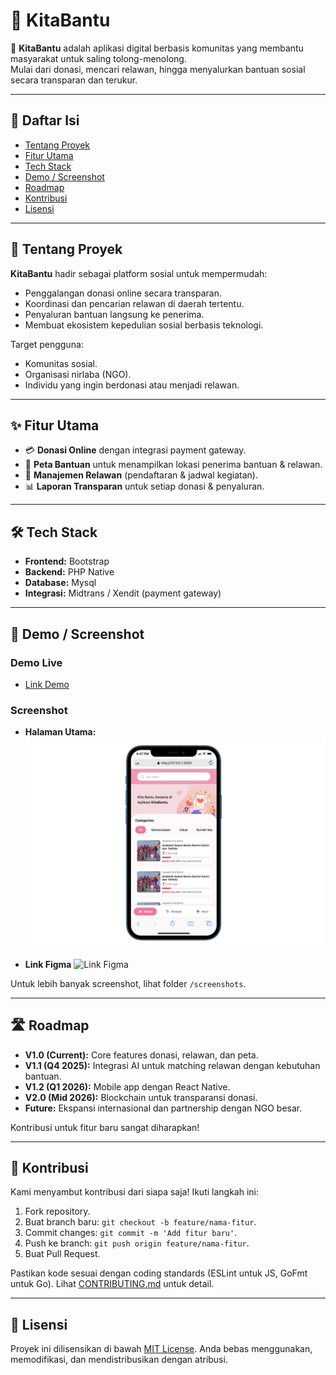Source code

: # 🚀 KitaBantu

🤝 **KitaBantu** adalah aplikasi digital berbasis komunitas yang membantu masyarakat untuk saling tolong-menolong.  
Mulai dari donasi, mencari relawan, hingga menyalurkan bantuan sosial secara transparan dan terukur.

---

## 📌 Daftar Isi
- [Tentang Proyek](#-tentang-proyek)
- [Fitur Utama](#-fitur-utama)
- [Tech Stack](#-tech-stack)
- [Demo / Screenshot](#-demo--screenshot)
- [Roadmap](#-roadmap)
- [Kontribusi](#-kontribusi)
- [Lisensi](#-lisensi)

---

## 📖 Tentang Proyek
**KitaBantu** hadir sebagai platform sosial untuk mempermudah:
- Penggalangan donasi online secara transparan.  
- Koordinasi dan pencarian relawan di daerah tertentu.  
- Penyaluran bantuan langsung ke penerima.  
- Membuat ekosistem kepedulian sosial berbasis teknologi.  

Target pengguna:
- Komunitas sosial.  
- Organisasi nirlaba (NGO).  
- Individu yang ingin berdonasi atau menjadi relawan.  

---

## ✨ Fitur Utama
- 💳 **Donasi Online** dengan integrasi payment gateway.  
- 📍 **Peta Bantuan** untuk menampilkan lokasi penerima bantuan & relawan.  
- 🤝 **Manajemen Relawan** (pendaftaran & jadwal kegiatan).  
- 📊 **Laporan Transparan** untuk setiap donasi & penyaluran.  

---

## 🛠 Tech Stack
- **Frontend:** Bootstrap
- **Backend:** PHP Native
- **Database:** Mysql  
- **Integrasi:** Midtrans / Xendit (payment gateway)

---

## 📸 Demo / Screenshot
### Demo Live
- [Link Demo](https://kita-bantu.vercel.app/)

### Screenshot
- **Halaman Utama:**
    ![Halaman Utama](screenshots/home.png)

- **Link Figma**
    ![Link Figma](https://www.figma.com/design/LzVnu7Tx2jX2imDBHMf9fg/KITABANTU?node-id=0-1&p=f&t=UaNpEhYfKgVgeEh9-0)

Untuk lebih banyak screenshot, lihat folder `/screenshots`.

---

## 🛣 Roadmap
- **V1.0 (Current):** Core features donasi, relawan, dan peta.
- **V1.1 (Q4 2025):** Integrasi AI untuk matching relawan dengan kebutuhan bantuan.
- **V1.2 (Q1 2026):** Mobile app dengan React Native.
- **V2.0 (Mid 2026):** Blockchain untuk transparansi donasi.
- **Future:** Ekspansi internasional dan partnership dengan NGO besar.

Kontribusi untuk fitur baru sangat diharapkan!

---

## 🤗 Kontribusi
Kami menyambut kontribusi dari siapa saja! Ikuti langkah ini:
1. Fork repository.
2. Buat branch baru: `git checkout -b feature/nama-fitur`.
3. Commit changes: `git commit -m 'Add fitur baru'`.
4. Push ke branch: `git push origin feature/nama-fitur`.
5. Buat Pull Request.

Pastikan kode sesuai dengan coding standards (ESLint untuk JS, GoFmt untuk Go). Lihat [CONTRIBUTING.md](CONTRIBUTING.md) untuk detail.

---

## 📜 Lisensi
Proyek ini dilisensikan di bawah [MIT License](LICENSE). Anda bebas menggunakan, memodifikasi, dan mendistribusikan dengan atribusi.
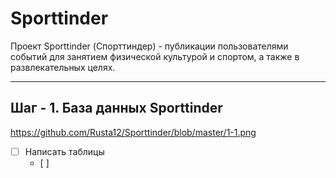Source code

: # Sporttinder
Проект Sporttinder (Спорттиндер) - публикации пользователями событий для занятием физической культурой и спортом, а также в развлекательных целях.
____

## Шаг - 1. База данных Sporttinder
https://github.com/Rusta12/Sporttinder/blob/master/1-1.png
- [ ] Написать таблицы
    - [ ] 
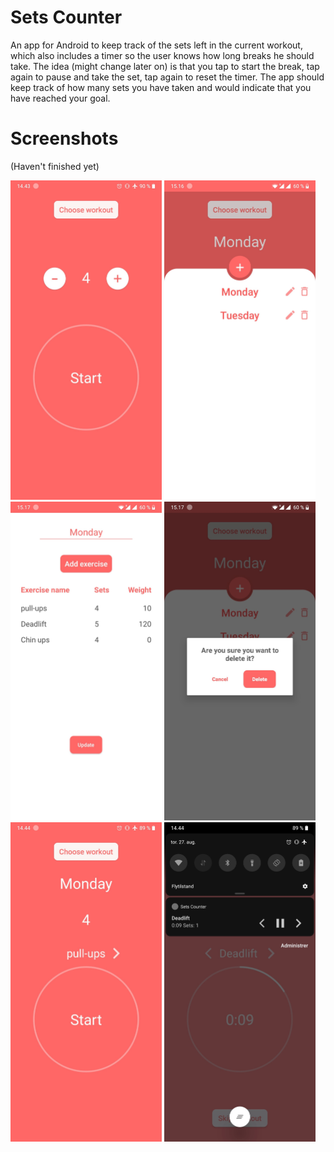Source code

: # Sets Counter

An app for Android to keep track of the sets left in the current workout, which also includes a timer so the user knows how long breaks he should take. The idea (might change later on) is that you tap to start the break, tap again to pause and take the set, tap again to reset the timer. The app should keep track of how many sets you have taken and would indicate that you have reached your goal.

# Screenshots
(Haven't finished yet)

<img src="screenshots/start.png" width="48%"> <img src="screenshots/workout-list.png" width="48%"> 
<img src="screenshots/add-workout.png" width="48%"> <img src="screenshots/delete-workout.png" width="48%"> 
<img src="screenshots/choose-workout.png" width="48%"> <img src="screenshots/notification.png" width="48%"> 

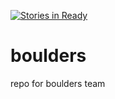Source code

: [![Stories in Ready](https://badge.waffle.io/jjackson3962/boulders.png?label=ready&title=Ready)](https://waffle.io/jjackson3962/boulders)
# boulders
repo for boulders team
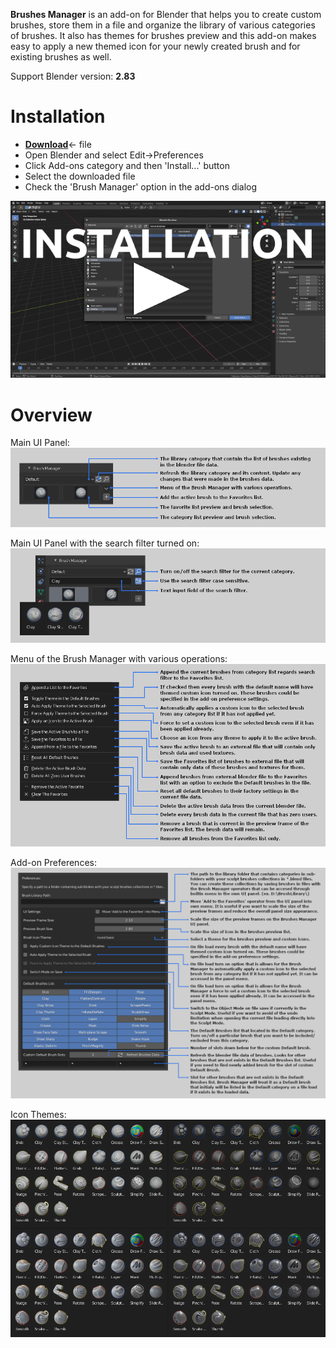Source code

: **Brushes Manager** is an add-on for Blender that helps you to create custom brushes, store them in a file and organize the library of various categories of brushes.
It also has themes for brushes preview and this add-on makes easy to apply a new themed icon for your newly created brush and for existing brushes as well.

Support Blender version: **2.83**

# Installation

- [**Download**](https://github.com/tingjoybits/Brush_Manager/releases/download/1.0.5/Brush_Manager105.zip)<- file
- Open Blender and select Edit->Preferences
- Click Add-ons category and then 'Install...' button
- Select the downloaded file
- Check the 'Brush Manager' option in the add-ons dialog

[![Installation](images/brush_manager_installation640x360.png)](https://drive.google.com/file/d/1eJ54uitBehOi_Xy4-lGUeZvVKPQ0EdO5/preview)

# Overview

Main UI Panel:
![Panel](images/brush_manager_panel.png)

Main UI Panel with the search filter turned on:
![Search](images/brush_manager_search_panel.png)

Menu of the Brush Manager with various operations:
![Menu](images/brush_manager_menu.png)

Add-on Preferences:
![Preferences](images/brush_manager_preferences.png)

Icon Themes:
![Themes](images/brush_manager_themes.png)
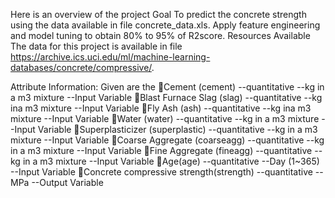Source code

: Here is an overview of the project
Goal
 To predict the concrete strength using the data available in file concrete_data.xls. Apply feature engineering and model tuning to obtain 80% to 95% of R2score.
 Resources Available The data for this project is available in file https://archive.ics.uci.edu/ml/machine-learning-databases/concrete/compressive/.

Attribute Information:
Given are the
Cement (cement) --quantitative --kg in a m3 mixture --Input Variable
Blast Furnace Slag (slag) --quantitative --kg ina m3 mixture --Input Variable
Fly Ash (ash) --quantitative --kg ina m3 mixture --Input Variable
Water (water) --quantitative --kg in a m3 mixture --Input Variable
Superplasticizer (superplastic) --quantitative --kg in a m3 mixture --Input Variable
Coarse Aggregate (coarseagg) --quantitative --kg in a m3 mixture --Input Variable
Fine Aggregate (fineagg) --quantitative --kg in a m3 mixture --Input Variable
Age(age) --quantitative --Day (1~365) --Input Variable
Concrete compressive strength(strength) --quantitative --MPa --Output Variable
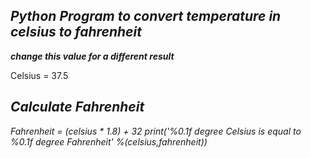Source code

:## ***Python Program to convert temperature in celsius to fahrenheit***

 ***change this value for a different result***

Celsius = 37.5

## *Calculate Fahrenheit*

*Fahrenheit = (celsius * 1.8) + 32*
*print('%0.1f degree Celsius is equal to %0.1f degree Fahrenheit' %(celsius,fahrenheit))*
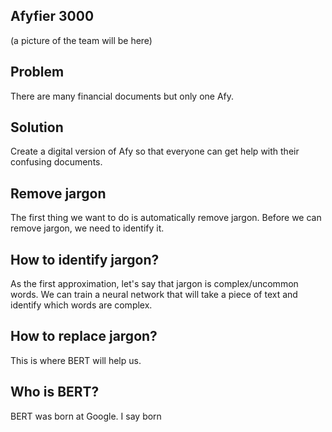 ## Afyfier 3000

(a picture of the team will be here)

## Problem

There are many financial documents but only one Afy.

## Solution

Create a digital version of Afy so that everyone can get help with their confusing documents.

## Remove jargon

The first thing we want to do is automatically remove jargon. Before we can remove jargon, we need to identify it.

## How to identify jargon?

As the first approximation, let's say that jargon is complex/uncommon words. We can train a neural network that will take a piece of text and identify which words are complex.

## How to replace jargon?

This is where BERT will help us.

## Who is BERT?

BERT was born at Google. I say born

— Problem to solve —
For this task, write out exactly the lines of the entries above, starting at the line with "To predict the" and ending at the line with "(superplastic) --quantitative --kg", both included, and no others.

— Exercise output —
 To predict the concrete strength using the data available in file concrete_data.xls. Apply feature engineering and model tuning to obtain 80% to 95% of R2score.
 Resources Available The data for this project is available in file https://archive.ics.uci.edu/ml/machine-learning-databases/concrete/compressive/.

Attribute Information:
Given are the
Cement (cement) --quantitative --kg in a m3 mixture --Input Variable
Blast Furnace Slag (slag) --quantitative --kg ina m3 mixture --Input Variable
Fly Ash (ash) --quantitative --kg ina m3 mixture --Input Variable
Water (water) --quantitative --kg in a m3 mixture --Input Variable
Superplasticizer (superplastic) --quantitative --kg in a m3 mixture --Input Variable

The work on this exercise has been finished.